*** DATA UNDER STUDY Section Begins ***
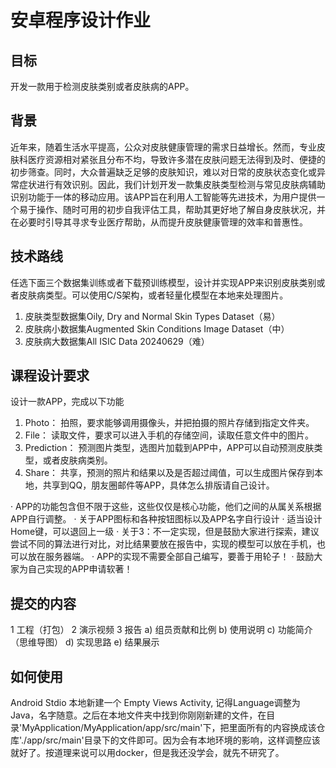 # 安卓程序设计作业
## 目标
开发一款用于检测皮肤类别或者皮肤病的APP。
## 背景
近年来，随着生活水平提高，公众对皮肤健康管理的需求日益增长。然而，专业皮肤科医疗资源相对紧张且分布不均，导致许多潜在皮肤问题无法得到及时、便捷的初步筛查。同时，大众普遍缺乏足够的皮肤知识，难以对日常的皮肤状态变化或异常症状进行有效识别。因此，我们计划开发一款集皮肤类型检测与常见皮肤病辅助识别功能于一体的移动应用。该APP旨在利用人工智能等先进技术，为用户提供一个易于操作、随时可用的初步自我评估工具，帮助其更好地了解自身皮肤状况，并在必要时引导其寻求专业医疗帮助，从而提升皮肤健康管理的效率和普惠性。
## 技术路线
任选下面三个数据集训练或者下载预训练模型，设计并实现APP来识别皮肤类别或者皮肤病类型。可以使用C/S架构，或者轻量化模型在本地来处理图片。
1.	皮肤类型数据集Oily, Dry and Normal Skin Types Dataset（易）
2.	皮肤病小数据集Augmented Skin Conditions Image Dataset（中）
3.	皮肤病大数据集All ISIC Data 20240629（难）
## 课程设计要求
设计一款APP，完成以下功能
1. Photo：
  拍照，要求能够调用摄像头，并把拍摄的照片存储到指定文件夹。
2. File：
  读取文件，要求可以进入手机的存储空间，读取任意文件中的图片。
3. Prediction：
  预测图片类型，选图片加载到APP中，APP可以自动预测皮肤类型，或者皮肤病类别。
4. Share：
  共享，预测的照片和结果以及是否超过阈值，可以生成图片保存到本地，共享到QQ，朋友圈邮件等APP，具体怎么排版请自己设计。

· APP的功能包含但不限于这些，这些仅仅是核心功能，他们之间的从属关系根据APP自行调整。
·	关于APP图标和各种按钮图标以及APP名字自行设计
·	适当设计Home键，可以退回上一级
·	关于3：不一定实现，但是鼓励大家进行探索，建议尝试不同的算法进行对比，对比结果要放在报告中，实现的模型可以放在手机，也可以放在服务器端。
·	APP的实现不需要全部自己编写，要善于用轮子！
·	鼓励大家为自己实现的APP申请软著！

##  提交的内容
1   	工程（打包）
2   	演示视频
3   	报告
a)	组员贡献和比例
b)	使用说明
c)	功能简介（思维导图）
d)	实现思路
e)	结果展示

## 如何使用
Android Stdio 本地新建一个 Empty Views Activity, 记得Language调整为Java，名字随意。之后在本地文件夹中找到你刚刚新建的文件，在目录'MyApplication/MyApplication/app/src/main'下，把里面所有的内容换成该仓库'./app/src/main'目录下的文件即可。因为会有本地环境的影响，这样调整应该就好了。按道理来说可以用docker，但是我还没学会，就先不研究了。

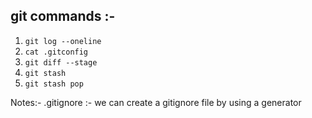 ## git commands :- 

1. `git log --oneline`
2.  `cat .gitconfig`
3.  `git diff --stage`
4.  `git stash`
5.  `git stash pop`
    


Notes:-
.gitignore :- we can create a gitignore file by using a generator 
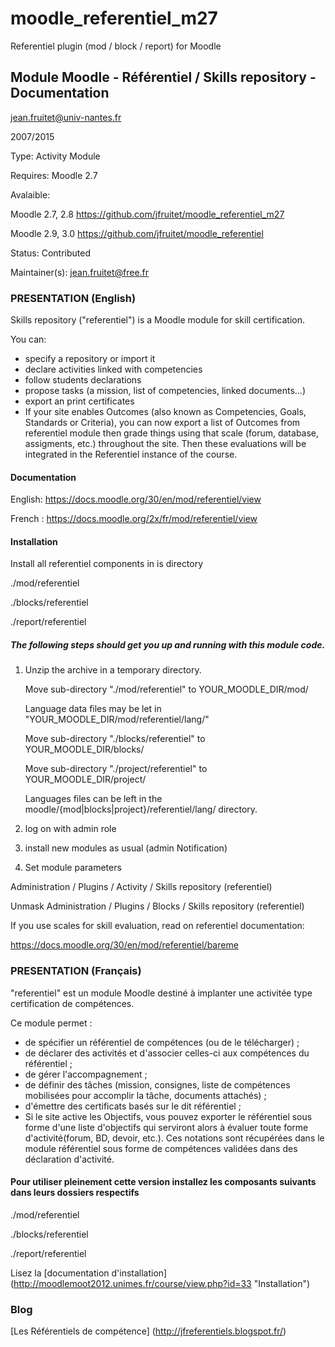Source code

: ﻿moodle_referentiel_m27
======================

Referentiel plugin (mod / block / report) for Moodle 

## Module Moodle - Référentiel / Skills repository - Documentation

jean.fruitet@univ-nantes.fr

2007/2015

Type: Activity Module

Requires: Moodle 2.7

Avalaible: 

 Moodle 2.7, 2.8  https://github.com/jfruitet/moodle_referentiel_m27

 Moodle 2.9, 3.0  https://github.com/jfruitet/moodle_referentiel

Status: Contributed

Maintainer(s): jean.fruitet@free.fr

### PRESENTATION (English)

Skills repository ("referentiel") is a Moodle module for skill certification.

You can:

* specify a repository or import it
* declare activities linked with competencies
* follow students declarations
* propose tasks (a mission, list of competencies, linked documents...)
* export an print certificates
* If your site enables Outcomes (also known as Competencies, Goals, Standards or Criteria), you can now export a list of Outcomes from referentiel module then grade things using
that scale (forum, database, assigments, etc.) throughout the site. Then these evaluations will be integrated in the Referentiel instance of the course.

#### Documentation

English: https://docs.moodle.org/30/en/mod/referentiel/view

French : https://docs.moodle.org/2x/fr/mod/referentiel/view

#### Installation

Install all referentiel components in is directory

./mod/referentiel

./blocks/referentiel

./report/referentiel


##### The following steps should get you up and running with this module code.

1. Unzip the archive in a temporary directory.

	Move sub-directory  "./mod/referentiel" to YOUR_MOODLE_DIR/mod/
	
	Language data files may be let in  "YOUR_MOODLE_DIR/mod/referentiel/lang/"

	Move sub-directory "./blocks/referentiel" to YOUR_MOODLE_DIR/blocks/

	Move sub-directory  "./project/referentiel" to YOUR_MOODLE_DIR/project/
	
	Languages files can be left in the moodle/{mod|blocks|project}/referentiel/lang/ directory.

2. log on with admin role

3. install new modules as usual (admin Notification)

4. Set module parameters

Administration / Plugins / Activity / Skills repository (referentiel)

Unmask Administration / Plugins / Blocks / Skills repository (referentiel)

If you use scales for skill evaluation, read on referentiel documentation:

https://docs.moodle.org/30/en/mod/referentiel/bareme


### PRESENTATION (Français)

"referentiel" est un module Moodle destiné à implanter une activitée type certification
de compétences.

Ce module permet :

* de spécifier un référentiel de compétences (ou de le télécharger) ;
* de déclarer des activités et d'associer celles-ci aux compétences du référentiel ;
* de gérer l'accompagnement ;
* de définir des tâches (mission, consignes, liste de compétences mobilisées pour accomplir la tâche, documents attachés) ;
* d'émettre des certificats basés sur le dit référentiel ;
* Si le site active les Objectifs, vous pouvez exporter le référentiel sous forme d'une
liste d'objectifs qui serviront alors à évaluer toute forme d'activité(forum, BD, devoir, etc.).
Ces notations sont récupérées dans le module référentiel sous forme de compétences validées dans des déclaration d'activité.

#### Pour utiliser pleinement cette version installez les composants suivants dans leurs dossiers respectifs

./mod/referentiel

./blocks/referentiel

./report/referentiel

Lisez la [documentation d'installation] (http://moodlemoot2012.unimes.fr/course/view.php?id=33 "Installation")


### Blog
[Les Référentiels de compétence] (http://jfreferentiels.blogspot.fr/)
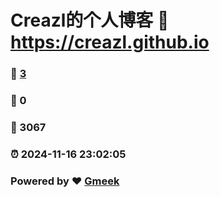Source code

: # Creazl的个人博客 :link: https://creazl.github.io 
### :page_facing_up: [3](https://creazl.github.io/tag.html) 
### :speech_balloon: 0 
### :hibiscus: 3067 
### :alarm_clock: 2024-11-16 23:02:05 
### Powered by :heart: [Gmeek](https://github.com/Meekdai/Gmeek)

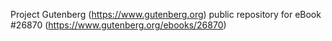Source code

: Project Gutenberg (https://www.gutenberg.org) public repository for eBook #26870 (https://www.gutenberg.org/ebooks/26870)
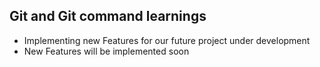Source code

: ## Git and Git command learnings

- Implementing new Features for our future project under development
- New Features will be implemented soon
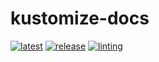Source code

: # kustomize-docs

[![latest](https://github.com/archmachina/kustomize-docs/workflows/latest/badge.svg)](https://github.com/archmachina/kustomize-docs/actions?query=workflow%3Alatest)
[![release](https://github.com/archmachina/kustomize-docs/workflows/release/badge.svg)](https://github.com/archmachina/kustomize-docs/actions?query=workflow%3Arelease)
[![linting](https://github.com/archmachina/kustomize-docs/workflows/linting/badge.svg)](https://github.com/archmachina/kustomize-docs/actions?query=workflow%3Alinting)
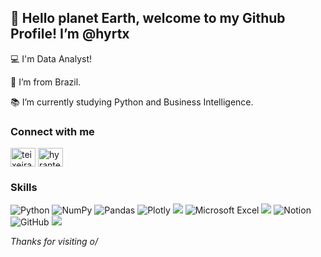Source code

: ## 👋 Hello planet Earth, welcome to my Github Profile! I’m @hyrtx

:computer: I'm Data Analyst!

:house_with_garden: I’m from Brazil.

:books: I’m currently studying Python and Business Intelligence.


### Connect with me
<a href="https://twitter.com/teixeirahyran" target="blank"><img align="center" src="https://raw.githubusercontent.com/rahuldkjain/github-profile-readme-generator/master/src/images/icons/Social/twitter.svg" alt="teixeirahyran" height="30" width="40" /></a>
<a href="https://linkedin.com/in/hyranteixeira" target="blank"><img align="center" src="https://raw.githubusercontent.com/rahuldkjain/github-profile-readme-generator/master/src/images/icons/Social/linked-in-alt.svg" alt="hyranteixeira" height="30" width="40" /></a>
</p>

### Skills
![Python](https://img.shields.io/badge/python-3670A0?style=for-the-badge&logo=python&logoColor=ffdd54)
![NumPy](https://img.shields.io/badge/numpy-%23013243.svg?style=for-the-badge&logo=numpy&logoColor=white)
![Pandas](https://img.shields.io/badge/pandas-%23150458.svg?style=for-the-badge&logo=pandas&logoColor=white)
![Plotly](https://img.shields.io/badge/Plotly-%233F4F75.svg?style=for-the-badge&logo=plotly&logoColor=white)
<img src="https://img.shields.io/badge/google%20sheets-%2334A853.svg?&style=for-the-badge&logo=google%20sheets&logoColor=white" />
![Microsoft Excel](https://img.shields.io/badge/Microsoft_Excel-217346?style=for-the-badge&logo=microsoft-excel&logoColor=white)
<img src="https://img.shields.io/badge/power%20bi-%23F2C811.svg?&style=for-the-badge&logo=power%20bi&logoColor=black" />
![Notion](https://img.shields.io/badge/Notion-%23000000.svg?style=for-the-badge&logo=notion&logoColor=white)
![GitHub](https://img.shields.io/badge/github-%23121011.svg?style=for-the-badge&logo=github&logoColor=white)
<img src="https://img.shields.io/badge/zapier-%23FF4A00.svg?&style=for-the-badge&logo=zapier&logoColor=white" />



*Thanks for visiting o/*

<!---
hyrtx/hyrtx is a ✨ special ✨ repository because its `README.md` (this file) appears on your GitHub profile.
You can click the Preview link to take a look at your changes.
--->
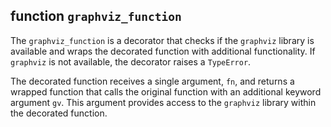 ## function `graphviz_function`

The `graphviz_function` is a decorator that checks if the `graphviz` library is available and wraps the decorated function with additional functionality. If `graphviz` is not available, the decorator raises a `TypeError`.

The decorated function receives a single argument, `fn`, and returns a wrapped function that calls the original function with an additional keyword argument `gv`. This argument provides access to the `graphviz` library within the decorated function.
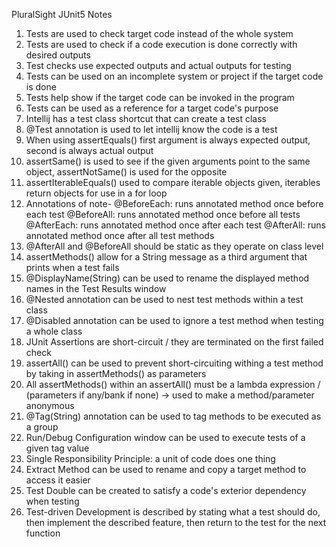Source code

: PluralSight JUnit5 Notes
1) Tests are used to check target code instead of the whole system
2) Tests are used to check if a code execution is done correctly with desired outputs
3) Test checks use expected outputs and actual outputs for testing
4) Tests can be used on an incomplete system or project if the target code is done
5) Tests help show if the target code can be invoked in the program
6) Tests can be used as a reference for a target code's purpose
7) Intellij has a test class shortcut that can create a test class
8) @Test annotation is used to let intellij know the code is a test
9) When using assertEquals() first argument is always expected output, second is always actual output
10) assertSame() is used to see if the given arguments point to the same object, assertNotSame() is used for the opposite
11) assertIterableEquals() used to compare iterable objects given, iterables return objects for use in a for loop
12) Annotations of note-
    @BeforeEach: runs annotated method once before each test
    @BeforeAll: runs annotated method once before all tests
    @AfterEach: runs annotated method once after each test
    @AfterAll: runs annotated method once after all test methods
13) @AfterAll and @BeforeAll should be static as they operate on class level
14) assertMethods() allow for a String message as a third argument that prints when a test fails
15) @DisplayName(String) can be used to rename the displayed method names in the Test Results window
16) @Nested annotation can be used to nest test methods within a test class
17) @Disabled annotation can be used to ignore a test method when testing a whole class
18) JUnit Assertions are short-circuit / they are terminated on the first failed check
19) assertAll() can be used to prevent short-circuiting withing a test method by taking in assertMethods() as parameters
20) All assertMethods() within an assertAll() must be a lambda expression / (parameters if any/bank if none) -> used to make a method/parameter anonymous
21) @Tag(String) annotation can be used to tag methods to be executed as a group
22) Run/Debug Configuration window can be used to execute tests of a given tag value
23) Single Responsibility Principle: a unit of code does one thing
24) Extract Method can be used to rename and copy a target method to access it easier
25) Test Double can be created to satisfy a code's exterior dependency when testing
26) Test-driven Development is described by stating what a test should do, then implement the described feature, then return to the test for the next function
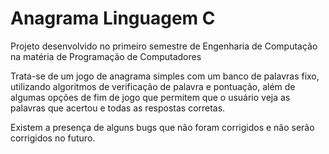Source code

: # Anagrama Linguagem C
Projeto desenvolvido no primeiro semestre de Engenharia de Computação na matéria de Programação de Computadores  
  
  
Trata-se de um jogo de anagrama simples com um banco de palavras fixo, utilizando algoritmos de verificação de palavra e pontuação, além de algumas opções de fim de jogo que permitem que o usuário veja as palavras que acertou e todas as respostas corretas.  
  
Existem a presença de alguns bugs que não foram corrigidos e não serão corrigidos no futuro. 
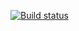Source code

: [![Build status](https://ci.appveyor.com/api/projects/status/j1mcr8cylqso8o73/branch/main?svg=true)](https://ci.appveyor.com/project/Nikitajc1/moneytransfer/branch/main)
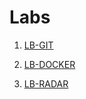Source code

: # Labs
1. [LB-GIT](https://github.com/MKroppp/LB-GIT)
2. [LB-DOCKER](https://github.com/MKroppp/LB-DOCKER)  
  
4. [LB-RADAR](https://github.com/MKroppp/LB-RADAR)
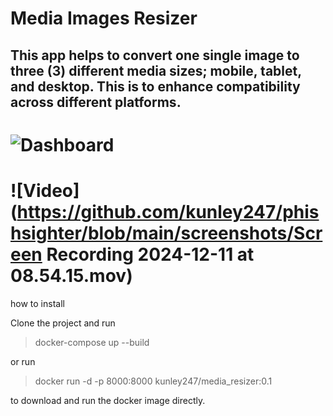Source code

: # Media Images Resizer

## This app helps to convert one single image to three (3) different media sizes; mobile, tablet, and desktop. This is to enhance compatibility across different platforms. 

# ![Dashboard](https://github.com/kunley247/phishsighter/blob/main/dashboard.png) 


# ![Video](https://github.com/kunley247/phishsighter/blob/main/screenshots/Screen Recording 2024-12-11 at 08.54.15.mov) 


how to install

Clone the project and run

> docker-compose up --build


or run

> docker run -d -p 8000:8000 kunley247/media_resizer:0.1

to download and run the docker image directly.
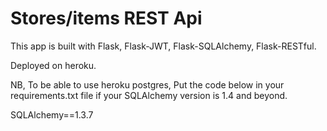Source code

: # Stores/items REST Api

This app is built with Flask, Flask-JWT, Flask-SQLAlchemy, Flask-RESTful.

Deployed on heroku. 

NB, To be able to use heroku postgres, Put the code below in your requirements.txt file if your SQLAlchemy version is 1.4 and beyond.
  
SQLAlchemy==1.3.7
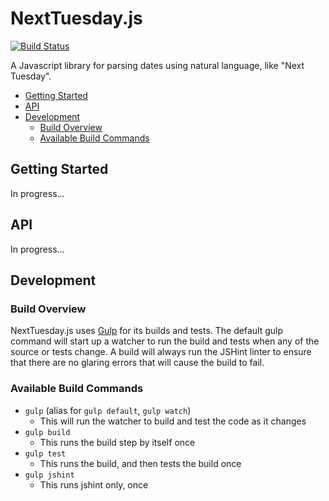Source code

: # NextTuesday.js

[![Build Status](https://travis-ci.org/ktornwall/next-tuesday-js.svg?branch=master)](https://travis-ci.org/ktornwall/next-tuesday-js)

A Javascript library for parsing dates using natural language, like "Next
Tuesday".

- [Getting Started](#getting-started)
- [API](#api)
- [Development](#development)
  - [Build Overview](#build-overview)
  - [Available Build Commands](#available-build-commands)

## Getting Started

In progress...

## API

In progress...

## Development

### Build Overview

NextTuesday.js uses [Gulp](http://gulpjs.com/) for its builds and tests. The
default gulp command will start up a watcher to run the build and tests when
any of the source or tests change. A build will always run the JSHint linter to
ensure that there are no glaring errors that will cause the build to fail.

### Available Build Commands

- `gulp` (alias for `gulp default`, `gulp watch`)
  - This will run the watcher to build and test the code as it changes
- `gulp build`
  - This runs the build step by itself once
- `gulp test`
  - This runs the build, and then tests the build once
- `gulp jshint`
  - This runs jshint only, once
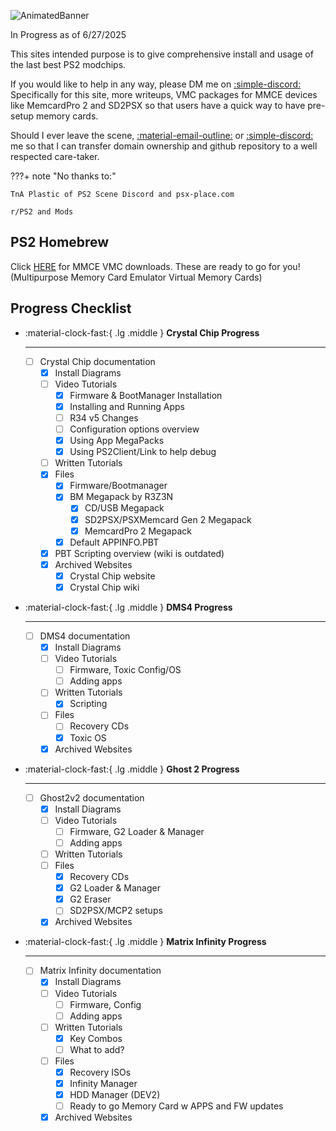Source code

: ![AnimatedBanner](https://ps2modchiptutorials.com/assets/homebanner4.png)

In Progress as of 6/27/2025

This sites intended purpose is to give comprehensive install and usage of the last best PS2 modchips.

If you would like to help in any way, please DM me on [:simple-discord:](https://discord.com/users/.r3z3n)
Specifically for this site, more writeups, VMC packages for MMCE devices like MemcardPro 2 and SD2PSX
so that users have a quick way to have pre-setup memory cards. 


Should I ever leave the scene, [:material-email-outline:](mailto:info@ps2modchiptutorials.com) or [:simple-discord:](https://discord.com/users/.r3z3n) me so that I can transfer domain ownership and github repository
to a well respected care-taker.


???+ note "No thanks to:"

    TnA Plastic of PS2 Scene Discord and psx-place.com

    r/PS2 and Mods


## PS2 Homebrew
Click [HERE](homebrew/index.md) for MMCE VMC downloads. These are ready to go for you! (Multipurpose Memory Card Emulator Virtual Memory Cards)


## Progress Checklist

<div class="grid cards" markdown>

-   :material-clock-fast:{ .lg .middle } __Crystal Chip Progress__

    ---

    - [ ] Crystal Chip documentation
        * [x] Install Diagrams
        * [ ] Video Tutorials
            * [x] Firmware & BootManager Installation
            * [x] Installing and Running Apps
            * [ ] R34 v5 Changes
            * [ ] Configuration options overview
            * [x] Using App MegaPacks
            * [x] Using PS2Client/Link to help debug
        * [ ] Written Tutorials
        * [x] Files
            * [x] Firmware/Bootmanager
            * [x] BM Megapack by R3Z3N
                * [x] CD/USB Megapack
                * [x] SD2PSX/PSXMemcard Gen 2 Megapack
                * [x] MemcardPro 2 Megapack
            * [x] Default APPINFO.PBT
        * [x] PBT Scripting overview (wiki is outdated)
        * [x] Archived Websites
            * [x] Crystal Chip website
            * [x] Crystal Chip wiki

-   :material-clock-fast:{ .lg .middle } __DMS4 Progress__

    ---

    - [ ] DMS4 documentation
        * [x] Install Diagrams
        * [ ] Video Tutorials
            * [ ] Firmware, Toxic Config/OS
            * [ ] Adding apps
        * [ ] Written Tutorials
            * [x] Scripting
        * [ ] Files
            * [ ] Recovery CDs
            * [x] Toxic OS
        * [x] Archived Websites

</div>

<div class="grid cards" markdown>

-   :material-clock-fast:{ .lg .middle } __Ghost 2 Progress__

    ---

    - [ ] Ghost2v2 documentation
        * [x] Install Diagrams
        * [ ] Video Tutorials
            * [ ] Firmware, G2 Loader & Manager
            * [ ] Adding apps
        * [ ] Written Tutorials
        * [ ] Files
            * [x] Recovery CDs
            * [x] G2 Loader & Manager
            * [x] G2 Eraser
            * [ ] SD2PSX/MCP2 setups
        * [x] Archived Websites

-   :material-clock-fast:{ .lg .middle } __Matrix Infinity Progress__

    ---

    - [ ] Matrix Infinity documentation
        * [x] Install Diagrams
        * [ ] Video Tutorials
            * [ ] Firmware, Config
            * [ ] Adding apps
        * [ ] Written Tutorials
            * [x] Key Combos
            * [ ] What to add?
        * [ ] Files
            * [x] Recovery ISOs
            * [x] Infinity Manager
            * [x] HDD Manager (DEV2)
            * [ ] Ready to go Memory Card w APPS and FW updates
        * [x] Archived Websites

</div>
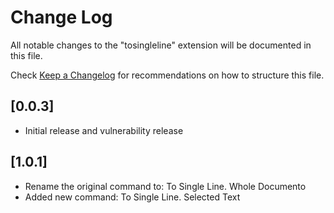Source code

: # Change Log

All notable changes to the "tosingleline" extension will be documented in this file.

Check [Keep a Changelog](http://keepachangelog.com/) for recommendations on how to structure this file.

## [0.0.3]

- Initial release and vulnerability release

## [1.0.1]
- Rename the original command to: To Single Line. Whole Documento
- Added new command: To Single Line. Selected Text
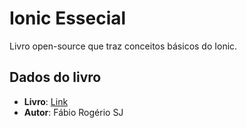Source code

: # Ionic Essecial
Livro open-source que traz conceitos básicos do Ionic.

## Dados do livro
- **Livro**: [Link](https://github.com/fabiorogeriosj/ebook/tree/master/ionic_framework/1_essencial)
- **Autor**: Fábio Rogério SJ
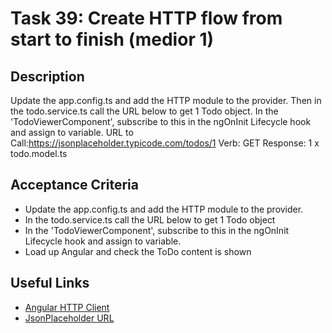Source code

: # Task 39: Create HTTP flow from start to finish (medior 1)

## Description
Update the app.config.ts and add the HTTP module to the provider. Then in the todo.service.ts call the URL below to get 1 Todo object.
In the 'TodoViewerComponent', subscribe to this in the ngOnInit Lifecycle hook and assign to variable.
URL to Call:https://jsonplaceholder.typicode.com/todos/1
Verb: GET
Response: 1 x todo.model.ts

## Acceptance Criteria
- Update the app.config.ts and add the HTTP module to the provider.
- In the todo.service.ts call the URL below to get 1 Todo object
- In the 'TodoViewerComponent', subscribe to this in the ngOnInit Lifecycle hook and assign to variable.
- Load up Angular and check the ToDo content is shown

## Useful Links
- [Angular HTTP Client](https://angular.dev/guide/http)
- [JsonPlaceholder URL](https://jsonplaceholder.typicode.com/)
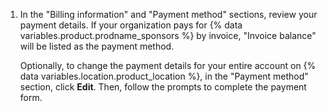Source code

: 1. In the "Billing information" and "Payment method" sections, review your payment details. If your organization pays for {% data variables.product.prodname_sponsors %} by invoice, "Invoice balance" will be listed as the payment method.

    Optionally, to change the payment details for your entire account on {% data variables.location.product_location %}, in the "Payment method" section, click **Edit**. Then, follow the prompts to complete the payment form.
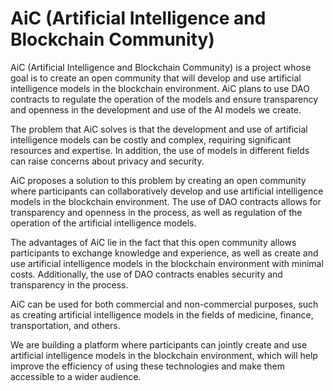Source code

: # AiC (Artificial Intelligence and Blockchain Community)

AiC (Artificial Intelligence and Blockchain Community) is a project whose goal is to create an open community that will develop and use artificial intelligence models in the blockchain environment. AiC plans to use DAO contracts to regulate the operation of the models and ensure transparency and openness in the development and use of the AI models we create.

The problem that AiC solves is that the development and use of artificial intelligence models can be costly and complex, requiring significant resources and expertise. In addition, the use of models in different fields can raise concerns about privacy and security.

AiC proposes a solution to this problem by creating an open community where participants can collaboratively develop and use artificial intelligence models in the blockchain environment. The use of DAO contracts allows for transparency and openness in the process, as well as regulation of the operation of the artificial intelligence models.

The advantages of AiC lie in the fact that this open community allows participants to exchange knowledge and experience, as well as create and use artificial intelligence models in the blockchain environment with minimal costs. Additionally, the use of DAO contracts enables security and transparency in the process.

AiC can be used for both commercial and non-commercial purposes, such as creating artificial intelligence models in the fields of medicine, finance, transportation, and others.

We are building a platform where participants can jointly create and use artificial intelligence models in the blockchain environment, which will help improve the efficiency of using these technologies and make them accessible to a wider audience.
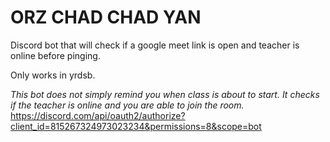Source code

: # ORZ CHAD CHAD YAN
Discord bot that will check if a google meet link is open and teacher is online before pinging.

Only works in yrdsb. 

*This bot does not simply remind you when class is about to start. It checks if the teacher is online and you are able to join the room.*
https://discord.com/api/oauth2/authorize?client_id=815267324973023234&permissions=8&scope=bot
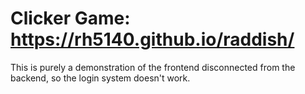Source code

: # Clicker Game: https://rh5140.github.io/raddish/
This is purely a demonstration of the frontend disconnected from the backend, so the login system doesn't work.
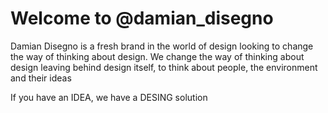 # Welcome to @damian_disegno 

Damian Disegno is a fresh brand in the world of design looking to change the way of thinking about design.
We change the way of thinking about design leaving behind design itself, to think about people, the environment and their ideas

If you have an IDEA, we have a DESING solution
*** DATA UNDER STUDY Section Ends ***
DESCRIPTION OF THE TASK: What you return must be an exact retyping of the lines above starting at the line with "Crystal Chip wiki" and ending at the line with "[x] G2 Loader & Manager", and nothing besides.

WRITTEN SOLUTION:
            * [x] Crystal Chip wiki

-   :material-clock-fast:{ .lg .middle } __DMS4 Progress__

    ---

    - [ ] DMS4 documentation
        * [x] Install Diagrams
        * [ ] Video Tutorials
            * [ ] Firmware, Toxic Config/OS
            * [ ] Adding apps
        * [ ] Written Tutorials
            * [x] Scripting
        * [ ] Files
            * [ ] Recovery CDs
            * [x] Toxic OS
        * [x] Archived Websites

</div>

<div class="grid cards" markdown>

-   :material-clock-fast:{ .lg .middle } __Ghost 2 Progress__

    ---

    - [ ] Ghost2v2 documentation
        * [x] Install Diagrams
        * [ ] Video Tutorials
            * [ ] Firmware, G2 Loader & Manager
            * [ ] Adding apps
        * [ ] Written Tutorials
        * [ ] Files
            * [x] Recovery CDs
            * [x] G2 Loader & Manager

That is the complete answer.